Nikolai Krylenko, the Soviet Commissar of Justice and Prosecutor General, used to sentence innocent people to death in show trials in the 1930s, until he himself perished in 1938 in Stalin's Great Purge. He neglected his work by spending too much time on chess and mountain climbing, his accusers claimed. In chess, Krylenko had a vision: He wanted to export the game as part of Soviet culture and to establish Soviet domination in the chess world. He began a ruthless game, playing with human pawns ¿ the Soviet chess masters and champions. In 1948, Mikhail Botvinnik won the world title. The aim was achieved.
Since 1931, Botvinnik was regarded as the best Soviet player and everybody thought that he, and only he, had the right to be World Champion, David Bronstein explained in "The Sorcerer's Apprentice." (The second, updated and enlarged edition of Bronstein's classic was recently published by New in Chess.) With the championship came political power, and Botvinnik and his helpers used it. In 1951, Bronstein's father was not allowed to go to Moscow to see his son in the world championship match against Botvinnik. Bronstein smuggled him in anyway and almost won the match. It ended in a 12-12 tie, but there was no love lost between Botvinnik and Bronstein through the end of their lives. Shortly before he died, Botvinnik got irritated when someone mentioned Bronstein's name. Botvinnik said, "Please never mention his name in my presence ever again; he is my enemy!" Upon learning of Botvinnik's death, Bronstein quipped: "What a surprise; he was human after all!"
The history of Soviet chess is full of personal quarrels and intrigues. The former world champion and Soviet grandmaster Boris Spassky once compared Soviet players to spiders in a bottle, biting and kicking each other, sometimes literally, as Viktor Korchnoi and Tigran Petrosian did during one of their Candidates games. A partition under the table was installed next time they met.
The Soviet players, however, united against a common foreign enemy. According to Bobby Fischer, the American Sammy Reshevsky was the best player in the world in the early 1950s. Bronstein revealed that during the 1953 Candidates tournament in Zurich, the Soviet players were asked to help Vassily Smyslov finish ahead of Reshevsky and therefore prevent the American grandmaster to reach the world championship match against Botvinnik.
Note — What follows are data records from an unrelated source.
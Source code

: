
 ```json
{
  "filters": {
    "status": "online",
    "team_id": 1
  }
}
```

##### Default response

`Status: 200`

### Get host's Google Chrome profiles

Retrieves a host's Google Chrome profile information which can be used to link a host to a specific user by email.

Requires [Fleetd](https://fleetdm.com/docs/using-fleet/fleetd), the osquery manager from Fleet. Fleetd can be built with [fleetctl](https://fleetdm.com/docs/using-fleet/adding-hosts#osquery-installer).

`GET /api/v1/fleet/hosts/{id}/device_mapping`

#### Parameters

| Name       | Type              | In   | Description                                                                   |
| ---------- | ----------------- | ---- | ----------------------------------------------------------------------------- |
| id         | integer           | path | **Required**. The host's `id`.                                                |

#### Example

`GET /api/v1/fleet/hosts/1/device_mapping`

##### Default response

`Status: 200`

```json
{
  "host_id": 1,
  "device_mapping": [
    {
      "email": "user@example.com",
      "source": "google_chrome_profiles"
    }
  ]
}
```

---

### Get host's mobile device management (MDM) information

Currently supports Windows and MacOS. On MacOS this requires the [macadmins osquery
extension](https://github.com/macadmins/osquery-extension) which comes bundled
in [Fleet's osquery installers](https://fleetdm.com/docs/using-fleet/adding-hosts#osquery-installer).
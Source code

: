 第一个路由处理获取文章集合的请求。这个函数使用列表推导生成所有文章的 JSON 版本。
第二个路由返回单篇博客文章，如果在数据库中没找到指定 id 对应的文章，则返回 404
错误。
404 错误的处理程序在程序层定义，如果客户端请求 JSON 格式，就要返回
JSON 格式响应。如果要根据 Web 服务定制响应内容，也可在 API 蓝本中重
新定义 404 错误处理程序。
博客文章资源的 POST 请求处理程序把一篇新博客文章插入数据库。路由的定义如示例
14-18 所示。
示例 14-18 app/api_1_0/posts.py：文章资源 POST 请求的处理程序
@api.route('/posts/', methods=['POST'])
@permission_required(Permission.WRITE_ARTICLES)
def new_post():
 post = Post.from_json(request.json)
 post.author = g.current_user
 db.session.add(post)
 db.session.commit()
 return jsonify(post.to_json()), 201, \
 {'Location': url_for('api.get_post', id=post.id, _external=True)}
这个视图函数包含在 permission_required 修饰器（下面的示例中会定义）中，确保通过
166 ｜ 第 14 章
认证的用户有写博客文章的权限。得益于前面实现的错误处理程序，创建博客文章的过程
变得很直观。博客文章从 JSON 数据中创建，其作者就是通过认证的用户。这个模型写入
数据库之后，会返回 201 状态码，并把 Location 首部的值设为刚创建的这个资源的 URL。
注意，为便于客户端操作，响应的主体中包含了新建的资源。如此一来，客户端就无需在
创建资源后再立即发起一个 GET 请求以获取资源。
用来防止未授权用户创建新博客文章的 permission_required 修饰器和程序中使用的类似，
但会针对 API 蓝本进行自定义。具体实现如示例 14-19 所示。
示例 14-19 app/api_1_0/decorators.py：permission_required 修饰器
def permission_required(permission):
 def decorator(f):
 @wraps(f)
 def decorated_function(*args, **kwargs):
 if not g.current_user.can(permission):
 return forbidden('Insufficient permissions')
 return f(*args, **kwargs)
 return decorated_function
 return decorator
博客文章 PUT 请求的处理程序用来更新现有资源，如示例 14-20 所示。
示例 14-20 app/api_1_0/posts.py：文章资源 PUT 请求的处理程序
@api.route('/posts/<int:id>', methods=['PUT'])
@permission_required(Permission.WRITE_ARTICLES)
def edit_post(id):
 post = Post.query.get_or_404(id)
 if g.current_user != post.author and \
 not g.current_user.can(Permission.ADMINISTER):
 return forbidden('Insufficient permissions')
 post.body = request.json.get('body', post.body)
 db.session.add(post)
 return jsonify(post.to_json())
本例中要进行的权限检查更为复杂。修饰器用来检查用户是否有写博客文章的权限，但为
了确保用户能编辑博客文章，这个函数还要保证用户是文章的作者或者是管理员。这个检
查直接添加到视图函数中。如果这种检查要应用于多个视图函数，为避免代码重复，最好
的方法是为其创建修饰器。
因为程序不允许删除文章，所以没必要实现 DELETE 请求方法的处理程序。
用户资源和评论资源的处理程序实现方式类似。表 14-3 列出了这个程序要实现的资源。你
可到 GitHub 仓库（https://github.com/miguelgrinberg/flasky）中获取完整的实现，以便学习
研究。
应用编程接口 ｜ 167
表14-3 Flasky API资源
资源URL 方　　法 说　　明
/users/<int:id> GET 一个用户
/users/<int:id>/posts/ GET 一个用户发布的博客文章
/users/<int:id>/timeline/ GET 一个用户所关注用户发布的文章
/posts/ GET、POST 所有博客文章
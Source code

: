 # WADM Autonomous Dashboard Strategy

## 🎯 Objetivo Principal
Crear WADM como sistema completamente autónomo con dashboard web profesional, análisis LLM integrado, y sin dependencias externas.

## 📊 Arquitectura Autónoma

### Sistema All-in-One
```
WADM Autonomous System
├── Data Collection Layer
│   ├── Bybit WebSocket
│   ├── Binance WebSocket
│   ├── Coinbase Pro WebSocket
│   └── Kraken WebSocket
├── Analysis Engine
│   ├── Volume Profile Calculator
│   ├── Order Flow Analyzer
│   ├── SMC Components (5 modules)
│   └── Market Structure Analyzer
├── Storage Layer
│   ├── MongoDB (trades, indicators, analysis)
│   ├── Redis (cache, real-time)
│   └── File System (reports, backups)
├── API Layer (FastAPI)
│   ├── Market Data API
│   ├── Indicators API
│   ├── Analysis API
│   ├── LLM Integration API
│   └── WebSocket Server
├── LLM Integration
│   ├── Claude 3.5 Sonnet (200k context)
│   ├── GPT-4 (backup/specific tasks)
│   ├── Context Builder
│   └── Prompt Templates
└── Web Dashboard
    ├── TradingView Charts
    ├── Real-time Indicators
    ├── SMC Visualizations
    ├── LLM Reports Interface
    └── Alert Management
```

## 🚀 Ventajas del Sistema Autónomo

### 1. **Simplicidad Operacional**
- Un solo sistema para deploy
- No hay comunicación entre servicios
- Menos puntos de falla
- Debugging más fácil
It was not necessary. Smyslov played too well and won the event. When the Soviet players ganged up on Fischer in the 1962 Candidates tournament in Curacao, playing hard against him but making quick draws among themselves, he called them "cheating commies" and demanded change from tournament to matches. After the change was made, Fischer was unstoppable and in 1972 won the world title.
The world championship matches in 1978 and 1981 between Anatoly Karpov and Korchnoi, who defected from Soviet Union in 1976, were politically motivated. Many shadowy figures, KGB agents and parapsychologists kept coming and going during these contests. Karpov won both encounters. A few years later, with the appearance of Garry Kasparov, the Soviets had suddenly two players capable of winning the world title.
The first world championship match between Karpov and Kasparov in 1984 in Moscow was the longest in history. The final outcome was discussed high up in the Soviet Politburo and in the offices of the KGB. The players were on a destructive collision course and there were fears the long match would inflict lasting damage, both physical and mental. The maneuvers behind the scenes intensified and the match was stopped without a decision after 48 games in February 1985. Kasparov won the next title match in December 1985. The continuation of the feud between the last two Soviet world champions is described in a new book, "Garry Kasparov on Modern Chess, Part Three: Kasparov vs. Karpov 1986-1987," released by Everyman Chess.
In the summer of 1986 in London, Kasparov and Karpov sat down over the board and for the first time two Soviet players contested the world title in a Western country. Newspapers covered the match on front pages, reporting on the clash between a good communist and a bad one. During the first 12 games in the English capital, both players behaved well, but when the match moved for the second half to the Soviet city of Leningrad, all hell broke loose. Kasparov wrote about treason and bribery after he lost three straight games. He named those who betrayed him and the crooks who tried to bribe them. He was still the world champion when the next match was played in Seville, Spain, in 1987, but he barely hung onto the title in the end. In a must-win situation, he won the last game. The murky world of Soviet chess, the stories behind the scenes and game analyses make for fascinating reading, but did Kasparov tell all? For example, his gamesmanship during the 11th game in Seville, unparalleled in the history of the world championships, is not mentioned. After Karpov blundered, Kasparov openly laughed in his face. One has the feeling there are more tales to be told.